- [TASK BRIEF]: Filter the listing below down to the lines with the word "example" and copy those.

Start of DATASET CONTENT

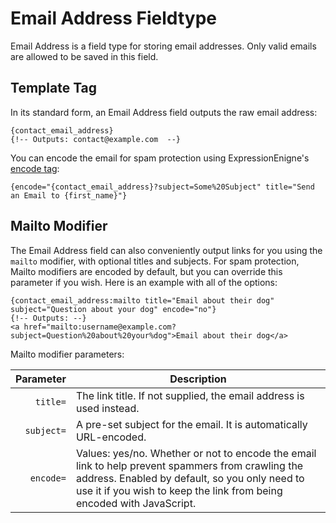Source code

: <!--
    This source file is part of the open source project
    ExpressionEngine User Guide (https://github.com/ExpressionEngine/ExpressionEngine-User-Guide)

    @link      https://expressionengine.com/
    @copyright Copyright (c) 2003-2019, EllisLab Corp. (https://ellislab.com)
    @license   https://expressionengine.com/license Licensed under Apache License, Version 2.0
-->

# Email Address Fieldtype

Email Address is a field type for storing email addresses. Only valid emails are allowed to be saved in this field.

## Template Tag

In its standard form, an Email Address field outputs the raw email address:

    {contact_email_address}
    {!-- Outputs: contact@example.com  --}

You can encode the email for spam protection using ExpressionEnigne's [encode tag](templates/globals/single-variables.md#encode):

    {encode="{contact_email_address}?subject=Some%20Subject" title="Send an Email to {first_name}"}

## Mailto Modifier

The Email Address field can also conveniently output links for you using the `mailto` modifier, with optional titles and subjects. For spam protection, Mailto modifiers are encoded by default, but you can override this parameter if you wish. Here is an example with all of the options:

    {contact_email_address:mailto title="Email about their dog" subject="Question about your dog" encode="no"}
    {!-- Outputs: --}
    <a href="mailto:username@example.com?subject=Question%20about%20your%dog">Email about their dog</a>

Mailto modifier parameters:

|Parameter|Description|
|-:|-|
|`title=`|The link title. If not supplied, the email address is used instead.|
|`subject=`|A pre-set subject for the email. It is automatically URL-encoded.|
|`encode=`|Values: yes/no. Whether or not to encode the email link to help prevent spammers from crawling the address. Enabled by default, so you only need to use it if you wish to keep the link from being encoded with JavaScript.|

End of DATASET CONTENT

- [THE ANSWER]:
    {!-- Outputs: contact@example.com  --}
The Email Address field can also conveniently output links for you using the `mailto` modifier, with optional titles and subjects. For spam protection, Mailto modifiers are encoded by default, but you can override this parameter if you wish. Here is an example with all of the options:
    <a href="mailto:username@example.com?subject=Question%20about%20your%dog">Email about their dog</a>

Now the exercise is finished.